Het rapport van PwC smart charging van elektrische auto’s; Institutionele knelpunten en mogelijke oplossingen

Het rapport omschrijft smart charging als «het laden en ontladen van een elektrisch voertuig waarbij het tijdstip, de snelheid en de laadmethode (laden/ontladen) af worden gestemd op de voorkeuren van de e-rijder en de dan geldende marktomstandigheden (zoals beschikbaarheid van duurzame energie).»

Slim laden kan zowel voordelen hebben voor de e-rijder, de producent van energie (duurzame energie zo efficiënt mogelijk inzetten) en de netbeheerder (flexibiliteit creëren ten behoeve van de balans in het energienet en het voorkomen van congestie).

PWC stelt dat er vier knelpunten met hoge impact op korte termijn zouden moeten worden opgelost. Het betreft drie belemmeringen op het terrein van suboptimale financiële prikkels en een op het terrein van marktordening:

  • Er is geen prikkel voor optimalisering van opslag in het elektrisch voertuig achter de meter.

  • Dubbele energiebelasting ontmoedigt bi-directioneel laden.

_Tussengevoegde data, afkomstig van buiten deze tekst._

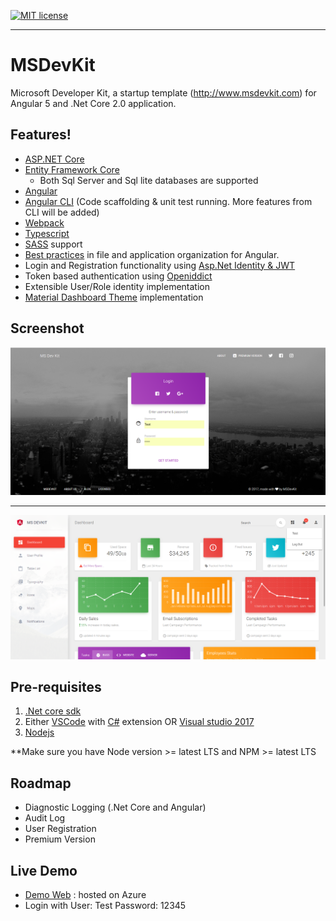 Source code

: [![MIT license](http://img.shields.io/badge/license-MIT-brightgreen.svg)](http://opensource.org/licenses/MIT)

----------

# MSDevKit 
Microsoft Developer Kit, a startup template (http://www.msdevkit.com) for Angular 5 and .Net Core 2.0 application.


##  Features!

* [ASP.NET Core](http://www.dot.net/)
* [Entity Framework Core](https://docs.efproject.net/en/latest/)
    * Both Sql Server and Sql lite databases are supported 
* [Angular](https://angular.io/)
* [Angular CLI](https://cli.angular.io/) (Code scaffolding & unit test running. More features from CLI will be added)
* [Webpack](https://webpack.github.io/)
 * [Typescript](http://www.typescriptlang.org/)
* [SASS](http://sass-lang.com/) support
* [Best practices](https://angular.io/docs/ts/latest/guide/style-guide.html) in file and application organization for Angular.
* Login and Registration functionality using [Asp.Net Identity & JWT](https://docs.asp.net/en/latest/security/authentication/identity.html)
* Token based authentication using [Openiddict](https://github.com/openiddict/openiddict-core)
* Extensible User/Role identity implementation
* [Material Dashboard Theme](https://www.creative-tim.com/product/material-dashboard-angular2) implementation

## Screenshot

![Login](https://github.com/UsmanSabir/DevKitTemplate/raw/master/Resources/Login.PNG)


----------


![Dashboard](https://github.com/UsmanSabir/DevKitTemplate/raw/master/Resources/Dashboard.PNG)

## Pre-requisites

1. [.Net core sdk](https://www.microsoft.com/net/core#windows)
2. Either [VSCode](https://code.visualstudio.com/) with [C#](https://marketplace.visualstudio.com/items?itemName=ms-vscode.csharp) extension OR [Visual studio 2017](https://www.visualstudio.com/)
3. [Nodejs](https://nodejs.org/en/)

**Make sure you have Node version >= latest LTS and NPM >= latest LTS

## Roadmap
* Diagnostic Logging (.Net Core and Angular)
* Audit Log
* User Registration
* Premium Version 


## Live Demo
* [Demo Web](http://demo.msdevkit.com/) : hosted on Azure
* Login with User: Test Password: 12345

  • Er is geen prikkel vanuit de nettarieven voor laadinfrastructuur met maximale laadcapaciteit voor smart charging en

  • Er is onduidelijkheid over de mogelijkheid van de inzet van smart charging ten behoeve van congestiemanagement netbeheerder.

Deze vier punten zijn bij het kabinet bekend en worden reeds geadresseerd. Zo is het gegeven met betrekking tot de conclusie uit het rapport dat bij de opslag van elektriciteit bij een andere partij dan de opwekker, tweemaal energiebelasting wordt geheven al langer bekend. In de Energiedialoog van medio 2016 en in de Energieagenda – die de voormalig Minister van Economische Zaken in december 2016 naar de Tweede Kamer heeft gezonden (bijlage bij Kamerstuk 31 510, nr. 64) – is dit al benoemd als aandachtspunt. Momenteel onderzoekt het kabinet dan ook of er aanleiding bestaat voor aanpassing van de belastingregels bij elektriciteitsopslag- en conversie. In dezelfde Energieagenda heeft het vorige kabinet aangegeven te gaan onderzoeken of de tariefstructuur van de elektriciteitsnetten meer rekening zou kunnen houden met het moment van netbelasting en dat verkend wordt hoe netbeheerders meer ruimte kunnen krijgen om flexibiliteit in de markt in te zetten om onnodige netverzwaring te voorkomen. Beide maatregelen werkt de Minister van Economische Zaken en Klimaat dit jaar nader uit in het kader van de wetgevingsagenda energietransitie. Bij die uitwerking worden ook elektrisch vervoer en de kansen die smart charging biedt, betrokken.

Vervolgstappen

Teneinde te leren van de ervaringen uit de Nederlandse pilots op het terrein van smart charging ben ik gaarne bereid om met betrokken partijen over deze pilots in de tweede helft van 2018 in gesprek te gaan.

De Staatssecretaris van Infrastructuur en Waterstaat, S. van Veldhoven-van der Meer


X Noot
1

Raadpleegbaar via www.tweedekamer.nl.